Love In Between (Du yeoja)
Korea (2010) Dir. Chong Yun-Su
Han So-Young (Eun-Kyung Shin) is a top gynaecologist happily married to successful architect Yun Ji-Seok (Jeong Jun-Ho) – or so she thinks. One night after work So-Young stops off at the college where Ji-Seok teaches and while waiting for him in his office, sees an instance message appear from a girl.
So-young sees one of the students Su-Ji (Shim Lee-Yeong) leaving right after the last message was sent and follows her to a gym when So-Young enrols in Su-Ji’s yoga class under a false name. Soon, the two become close friends but Su-Ji is unaware that they are sharing the same man.
A lot of Korean films over the past few years seem to have an identity crisis, especially their comedies as they cram too many elements into the one project. Thankfully Love In Between bucks that trend by being an emotional drama from beginning to end.
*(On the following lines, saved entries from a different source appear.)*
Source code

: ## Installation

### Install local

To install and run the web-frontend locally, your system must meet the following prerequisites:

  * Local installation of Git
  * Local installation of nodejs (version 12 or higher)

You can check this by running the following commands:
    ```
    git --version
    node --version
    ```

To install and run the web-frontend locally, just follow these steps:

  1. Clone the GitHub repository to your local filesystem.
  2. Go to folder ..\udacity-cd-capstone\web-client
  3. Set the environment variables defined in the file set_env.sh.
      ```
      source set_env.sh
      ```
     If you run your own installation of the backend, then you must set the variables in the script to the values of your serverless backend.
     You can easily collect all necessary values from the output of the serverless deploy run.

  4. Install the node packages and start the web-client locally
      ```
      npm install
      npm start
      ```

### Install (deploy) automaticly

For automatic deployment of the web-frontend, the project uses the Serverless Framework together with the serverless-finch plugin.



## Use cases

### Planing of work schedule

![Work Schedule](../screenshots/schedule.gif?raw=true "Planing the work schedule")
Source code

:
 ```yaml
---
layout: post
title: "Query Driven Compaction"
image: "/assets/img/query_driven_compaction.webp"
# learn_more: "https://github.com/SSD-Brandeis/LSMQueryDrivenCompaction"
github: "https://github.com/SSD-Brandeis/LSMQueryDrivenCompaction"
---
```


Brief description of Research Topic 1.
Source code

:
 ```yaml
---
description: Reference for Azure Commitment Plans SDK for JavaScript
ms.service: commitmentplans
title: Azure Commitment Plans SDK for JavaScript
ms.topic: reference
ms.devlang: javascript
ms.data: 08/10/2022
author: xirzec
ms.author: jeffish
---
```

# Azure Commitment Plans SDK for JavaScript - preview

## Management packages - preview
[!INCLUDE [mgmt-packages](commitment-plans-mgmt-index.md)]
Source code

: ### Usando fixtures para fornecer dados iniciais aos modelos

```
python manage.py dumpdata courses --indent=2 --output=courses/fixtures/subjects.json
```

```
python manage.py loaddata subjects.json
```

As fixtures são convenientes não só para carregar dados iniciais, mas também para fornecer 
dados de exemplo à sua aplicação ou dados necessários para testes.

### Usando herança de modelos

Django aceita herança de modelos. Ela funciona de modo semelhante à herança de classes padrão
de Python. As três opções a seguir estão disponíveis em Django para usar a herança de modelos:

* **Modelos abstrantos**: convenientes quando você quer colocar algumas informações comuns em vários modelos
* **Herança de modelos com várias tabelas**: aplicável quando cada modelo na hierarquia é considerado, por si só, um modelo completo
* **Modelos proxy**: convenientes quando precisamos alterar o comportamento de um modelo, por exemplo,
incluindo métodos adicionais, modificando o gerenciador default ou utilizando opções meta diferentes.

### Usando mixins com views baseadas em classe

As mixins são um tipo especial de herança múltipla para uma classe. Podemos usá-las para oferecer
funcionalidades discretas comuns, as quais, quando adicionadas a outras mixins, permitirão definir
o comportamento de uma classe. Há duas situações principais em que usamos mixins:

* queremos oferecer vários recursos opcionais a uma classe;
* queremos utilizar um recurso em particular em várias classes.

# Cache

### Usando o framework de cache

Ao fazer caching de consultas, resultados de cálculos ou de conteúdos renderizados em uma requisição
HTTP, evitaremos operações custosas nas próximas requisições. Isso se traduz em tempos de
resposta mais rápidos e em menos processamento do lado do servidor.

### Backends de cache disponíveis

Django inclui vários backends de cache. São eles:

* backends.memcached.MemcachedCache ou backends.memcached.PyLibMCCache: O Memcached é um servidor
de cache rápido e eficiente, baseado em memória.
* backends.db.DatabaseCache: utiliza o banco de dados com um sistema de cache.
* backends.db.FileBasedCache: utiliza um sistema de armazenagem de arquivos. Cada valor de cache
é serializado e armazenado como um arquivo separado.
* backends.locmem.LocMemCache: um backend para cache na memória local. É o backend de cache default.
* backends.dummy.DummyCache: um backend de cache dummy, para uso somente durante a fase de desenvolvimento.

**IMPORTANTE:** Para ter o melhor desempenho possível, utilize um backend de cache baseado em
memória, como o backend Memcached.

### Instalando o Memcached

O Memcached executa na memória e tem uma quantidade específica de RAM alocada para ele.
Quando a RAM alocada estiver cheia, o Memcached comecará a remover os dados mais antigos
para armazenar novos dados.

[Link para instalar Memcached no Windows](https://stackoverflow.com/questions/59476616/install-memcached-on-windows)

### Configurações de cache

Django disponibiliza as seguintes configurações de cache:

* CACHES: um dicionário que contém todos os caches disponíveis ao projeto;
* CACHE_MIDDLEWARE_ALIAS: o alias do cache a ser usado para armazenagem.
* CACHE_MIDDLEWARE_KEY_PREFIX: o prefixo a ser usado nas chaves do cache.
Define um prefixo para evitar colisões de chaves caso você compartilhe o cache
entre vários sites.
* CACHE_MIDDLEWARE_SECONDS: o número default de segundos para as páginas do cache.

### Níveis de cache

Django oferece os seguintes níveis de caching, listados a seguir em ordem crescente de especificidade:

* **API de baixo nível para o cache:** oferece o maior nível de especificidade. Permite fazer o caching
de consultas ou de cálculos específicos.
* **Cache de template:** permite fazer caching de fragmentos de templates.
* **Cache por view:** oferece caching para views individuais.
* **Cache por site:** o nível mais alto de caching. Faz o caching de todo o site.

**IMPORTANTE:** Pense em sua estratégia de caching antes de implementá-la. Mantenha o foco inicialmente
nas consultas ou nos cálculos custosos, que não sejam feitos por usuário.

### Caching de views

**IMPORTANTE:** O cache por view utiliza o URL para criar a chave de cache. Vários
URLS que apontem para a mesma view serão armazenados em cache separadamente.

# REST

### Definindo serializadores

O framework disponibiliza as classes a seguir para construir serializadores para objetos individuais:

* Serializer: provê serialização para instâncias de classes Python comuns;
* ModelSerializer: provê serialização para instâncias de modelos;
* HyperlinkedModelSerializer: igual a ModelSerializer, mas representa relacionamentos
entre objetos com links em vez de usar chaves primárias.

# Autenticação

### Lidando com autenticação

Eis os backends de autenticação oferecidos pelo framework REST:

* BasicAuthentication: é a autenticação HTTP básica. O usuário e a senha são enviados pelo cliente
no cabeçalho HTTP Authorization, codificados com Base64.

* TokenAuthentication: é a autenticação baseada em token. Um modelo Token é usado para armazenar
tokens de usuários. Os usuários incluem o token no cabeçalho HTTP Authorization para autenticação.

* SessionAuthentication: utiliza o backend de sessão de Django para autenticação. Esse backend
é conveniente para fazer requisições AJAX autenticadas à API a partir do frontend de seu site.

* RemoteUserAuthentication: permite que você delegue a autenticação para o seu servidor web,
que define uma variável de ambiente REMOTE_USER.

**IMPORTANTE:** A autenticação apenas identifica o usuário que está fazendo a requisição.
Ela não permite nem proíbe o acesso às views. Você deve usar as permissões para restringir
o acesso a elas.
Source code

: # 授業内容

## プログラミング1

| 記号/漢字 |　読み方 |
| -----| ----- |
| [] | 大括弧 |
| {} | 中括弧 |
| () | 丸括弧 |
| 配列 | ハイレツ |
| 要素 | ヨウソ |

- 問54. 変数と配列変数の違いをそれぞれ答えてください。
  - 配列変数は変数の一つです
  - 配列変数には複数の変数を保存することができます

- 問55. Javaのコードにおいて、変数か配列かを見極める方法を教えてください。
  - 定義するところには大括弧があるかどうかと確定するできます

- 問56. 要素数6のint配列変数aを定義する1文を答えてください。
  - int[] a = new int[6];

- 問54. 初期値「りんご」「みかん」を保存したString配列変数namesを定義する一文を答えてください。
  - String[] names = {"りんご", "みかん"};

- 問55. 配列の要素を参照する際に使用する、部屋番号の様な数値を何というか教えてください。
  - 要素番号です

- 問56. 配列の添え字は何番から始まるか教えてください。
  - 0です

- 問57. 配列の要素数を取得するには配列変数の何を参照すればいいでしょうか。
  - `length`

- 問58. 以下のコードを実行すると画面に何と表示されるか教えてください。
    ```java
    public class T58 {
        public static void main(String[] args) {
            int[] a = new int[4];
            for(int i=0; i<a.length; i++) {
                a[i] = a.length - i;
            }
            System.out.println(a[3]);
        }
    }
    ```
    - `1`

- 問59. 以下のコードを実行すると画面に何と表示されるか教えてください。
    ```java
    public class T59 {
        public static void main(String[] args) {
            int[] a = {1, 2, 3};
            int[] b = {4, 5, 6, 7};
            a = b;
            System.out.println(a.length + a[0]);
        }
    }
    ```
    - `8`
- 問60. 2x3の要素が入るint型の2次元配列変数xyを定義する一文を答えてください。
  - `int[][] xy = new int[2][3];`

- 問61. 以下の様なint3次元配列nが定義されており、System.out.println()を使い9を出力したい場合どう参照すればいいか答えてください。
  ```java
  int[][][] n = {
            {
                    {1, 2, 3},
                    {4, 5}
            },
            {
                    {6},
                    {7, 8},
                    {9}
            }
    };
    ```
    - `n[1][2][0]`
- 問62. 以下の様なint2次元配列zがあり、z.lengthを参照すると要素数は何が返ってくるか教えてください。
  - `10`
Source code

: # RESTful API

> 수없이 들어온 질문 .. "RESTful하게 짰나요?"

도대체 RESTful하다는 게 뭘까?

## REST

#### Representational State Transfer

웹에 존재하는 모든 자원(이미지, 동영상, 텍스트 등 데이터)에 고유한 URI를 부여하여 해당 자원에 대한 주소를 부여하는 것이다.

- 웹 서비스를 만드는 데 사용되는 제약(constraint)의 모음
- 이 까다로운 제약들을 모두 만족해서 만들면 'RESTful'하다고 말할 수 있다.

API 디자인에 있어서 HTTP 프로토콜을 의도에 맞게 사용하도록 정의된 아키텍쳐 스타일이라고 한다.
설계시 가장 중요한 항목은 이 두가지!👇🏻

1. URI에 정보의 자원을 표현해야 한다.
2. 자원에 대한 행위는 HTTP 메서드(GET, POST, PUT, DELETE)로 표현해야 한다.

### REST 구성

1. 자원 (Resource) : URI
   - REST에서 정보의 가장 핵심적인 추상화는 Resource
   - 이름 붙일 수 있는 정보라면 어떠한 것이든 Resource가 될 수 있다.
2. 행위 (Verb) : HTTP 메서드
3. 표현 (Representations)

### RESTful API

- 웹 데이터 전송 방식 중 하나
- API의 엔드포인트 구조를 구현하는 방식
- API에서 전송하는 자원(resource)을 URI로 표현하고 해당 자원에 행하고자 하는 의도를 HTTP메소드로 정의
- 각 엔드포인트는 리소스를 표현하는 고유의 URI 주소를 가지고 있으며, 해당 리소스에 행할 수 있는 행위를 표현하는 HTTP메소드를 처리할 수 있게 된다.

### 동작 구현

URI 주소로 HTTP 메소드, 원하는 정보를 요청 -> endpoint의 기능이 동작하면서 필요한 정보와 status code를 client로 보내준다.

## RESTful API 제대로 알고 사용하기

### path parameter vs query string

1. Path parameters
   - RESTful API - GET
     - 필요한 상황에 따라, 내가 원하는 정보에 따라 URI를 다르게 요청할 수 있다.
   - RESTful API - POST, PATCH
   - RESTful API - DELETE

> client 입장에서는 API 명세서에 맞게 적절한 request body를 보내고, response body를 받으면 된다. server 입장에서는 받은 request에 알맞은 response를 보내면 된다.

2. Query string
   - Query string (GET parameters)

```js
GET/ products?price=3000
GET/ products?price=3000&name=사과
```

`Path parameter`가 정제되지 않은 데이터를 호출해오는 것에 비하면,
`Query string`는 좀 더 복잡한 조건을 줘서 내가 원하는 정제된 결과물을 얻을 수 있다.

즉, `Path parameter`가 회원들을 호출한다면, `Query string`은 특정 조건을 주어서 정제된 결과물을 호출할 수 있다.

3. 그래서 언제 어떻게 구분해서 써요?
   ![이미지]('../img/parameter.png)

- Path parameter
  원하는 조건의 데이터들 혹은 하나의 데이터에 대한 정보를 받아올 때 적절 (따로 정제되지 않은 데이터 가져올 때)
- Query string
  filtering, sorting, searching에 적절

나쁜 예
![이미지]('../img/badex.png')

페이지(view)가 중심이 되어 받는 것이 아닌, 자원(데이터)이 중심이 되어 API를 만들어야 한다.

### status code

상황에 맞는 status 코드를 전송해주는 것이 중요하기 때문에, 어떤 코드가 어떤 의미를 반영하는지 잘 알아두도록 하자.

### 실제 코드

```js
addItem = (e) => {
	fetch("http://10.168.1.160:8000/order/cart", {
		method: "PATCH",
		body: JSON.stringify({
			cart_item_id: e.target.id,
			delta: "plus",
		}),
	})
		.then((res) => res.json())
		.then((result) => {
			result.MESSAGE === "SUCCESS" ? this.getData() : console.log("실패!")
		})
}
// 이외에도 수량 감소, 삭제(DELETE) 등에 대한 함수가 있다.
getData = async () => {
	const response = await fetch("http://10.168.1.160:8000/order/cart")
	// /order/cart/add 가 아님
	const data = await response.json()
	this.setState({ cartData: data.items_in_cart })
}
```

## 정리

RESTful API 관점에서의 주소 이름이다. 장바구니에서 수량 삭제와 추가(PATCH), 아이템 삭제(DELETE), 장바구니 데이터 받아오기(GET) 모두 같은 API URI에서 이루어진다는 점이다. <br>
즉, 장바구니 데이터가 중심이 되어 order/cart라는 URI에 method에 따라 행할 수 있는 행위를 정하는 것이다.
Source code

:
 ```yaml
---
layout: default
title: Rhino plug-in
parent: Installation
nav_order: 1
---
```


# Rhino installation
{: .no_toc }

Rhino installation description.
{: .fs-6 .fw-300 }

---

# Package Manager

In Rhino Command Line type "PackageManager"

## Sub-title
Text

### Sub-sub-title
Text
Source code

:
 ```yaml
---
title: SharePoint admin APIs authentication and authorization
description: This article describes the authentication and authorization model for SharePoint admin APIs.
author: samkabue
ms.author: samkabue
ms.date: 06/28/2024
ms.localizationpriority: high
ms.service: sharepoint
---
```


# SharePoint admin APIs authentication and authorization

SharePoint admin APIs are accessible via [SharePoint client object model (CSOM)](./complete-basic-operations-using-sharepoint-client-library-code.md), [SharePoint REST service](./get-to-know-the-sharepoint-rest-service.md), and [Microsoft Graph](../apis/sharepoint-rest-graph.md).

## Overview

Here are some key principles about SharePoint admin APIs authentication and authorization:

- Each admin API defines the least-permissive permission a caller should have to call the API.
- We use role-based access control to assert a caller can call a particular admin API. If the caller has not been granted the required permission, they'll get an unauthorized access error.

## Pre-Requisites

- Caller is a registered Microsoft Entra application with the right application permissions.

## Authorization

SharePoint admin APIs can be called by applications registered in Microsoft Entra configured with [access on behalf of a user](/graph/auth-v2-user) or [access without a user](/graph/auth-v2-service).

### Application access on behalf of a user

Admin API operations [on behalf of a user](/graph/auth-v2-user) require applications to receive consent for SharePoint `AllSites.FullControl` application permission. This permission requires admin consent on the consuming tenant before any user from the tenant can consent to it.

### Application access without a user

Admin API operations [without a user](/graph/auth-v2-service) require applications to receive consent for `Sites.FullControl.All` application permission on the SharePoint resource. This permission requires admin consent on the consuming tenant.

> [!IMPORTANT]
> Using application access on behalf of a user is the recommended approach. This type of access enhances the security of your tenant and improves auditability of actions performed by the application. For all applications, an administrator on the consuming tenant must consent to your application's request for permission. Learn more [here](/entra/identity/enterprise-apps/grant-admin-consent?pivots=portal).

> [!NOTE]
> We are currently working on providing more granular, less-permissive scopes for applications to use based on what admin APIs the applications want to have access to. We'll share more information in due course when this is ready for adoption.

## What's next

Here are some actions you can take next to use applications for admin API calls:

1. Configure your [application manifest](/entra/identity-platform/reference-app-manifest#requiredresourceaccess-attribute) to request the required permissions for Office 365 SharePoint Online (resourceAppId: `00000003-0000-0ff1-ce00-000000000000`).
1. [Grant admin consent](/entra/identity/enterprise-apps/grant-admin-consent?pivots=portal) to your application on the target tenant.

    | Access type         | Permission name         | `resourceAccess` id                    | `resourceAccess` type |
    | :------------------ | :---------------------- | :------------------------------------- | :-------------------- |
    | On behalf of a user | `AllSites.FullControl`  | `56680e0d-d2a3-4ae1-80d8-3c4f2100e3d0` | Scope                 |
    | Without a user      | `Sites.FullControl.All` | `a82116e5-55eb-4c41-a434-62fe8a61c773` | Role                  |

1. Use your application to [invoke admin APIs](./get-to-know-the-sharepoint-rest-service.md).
It may have a tried and tested plot with a good old fashioned love triangle and might for some be viewed as Korea’s less horrific answer to Fatal Attraction but it shouldn’t be written off as it puts its own fresh spin on things and delivers some unsettling moments of its own at the end.
So-Young and Ji-Seok have been trying for a baby for over a year yet, even as a gynaecologist, So-Young doesn’t seem to know why despite a healthy sex life (demonstrated fully at the start of the film). When Ji-Seok’s sister and fellow gynaecologist Min-Seo (Lee Seon-Jin) and her husband Yeong-Ho (Choi Jae-Won) arrive for a dinner date, So-Young discovers a condom which she later learns isn’t Min-Seo’s.
After learning about Su-Ji, So-Young moves out one her own, gets a hair cut and begins to embrace a new social life with Su-Ji and the rest of the yoga class, even scoring a young admirer/lover in Jae Hee (Kwon Sung-Min). Meanwhile Su-Ji is aware that her lover is married but she is too head over heels in love with him to break it off, even when he tries to end it after So-Young leaves him.
Su-Ji’s bonding with So-Young seems genuine to both, with the former finding a trustworthy confidante to whom she pours out her heart and feelings, while the latter has someone who helps her embrace a new vibrant single life and escape from her unhappiness. Then Su-Ji learns she is pregnant.
Yes, there had to be a reason why So-Young is a gynaecologist, playing neatly if slightly conveniently into creating some unnerving tension in the final act, and even then there is still a air of sympathy and reluctance from So-Young when extracting her vengeance. It is this neat detour from the usually aggrieved party goes bunny boiler which makes this a more palatable and enjoyable watch.
So-Young is clearly upset at her husband’s infidelity but refuses to hate him while Ji-Seok is a weak man who finds himself in love with two women, unwilling to let either go. Su-Ji is the not so unwitting piggy in the middle, enjoying the best of both worlds as she and So-Young grow closer due to Ji-Seok’s weakness for both women.
Along with the conventions of this well populated genre being toyed with, this film also shows how relaxed the censorship on sex and nudity in Korean cinema has come with both leading ladies regularly baring their bodies and getting down and dirty, which will score points with some viewers but frankly, are rather unnecessary in the grand scheme of things and doesn’t help the film’s momentum. Not to mention that Korean breast implants are a weird shape….
Fortunately it is the drama which carries the film, superbly acted out by the two female leads. Eun-Kyung Shin is better known in the west for the My Wife Is A Gangster films; seeing her in a “glamorous” and mature role as So-Young is an initial shock but soon shows off her versatility as an actress.
She elicits sympathy from the audience from the onset yet there is always the wait for that moment when she snaps and unleashes hell on both Su-Ji and Ji-Seok. Shim Lee-Yeong’s elfin looks – reminiscent of Chinese actress Zhang Jingchu – are very helpful in matching the wide eyed innocence of Su-Ji’s blissfully unaware drifting through life and love.
It’s clear that Love In Between is aiming for one sector of the cinema going audience with its steamy sex scenes, yet it works better when aiming for those who prefer a solid drama. Perhaps not entirely original, this is a surprisingly taut and slickly made film all the same.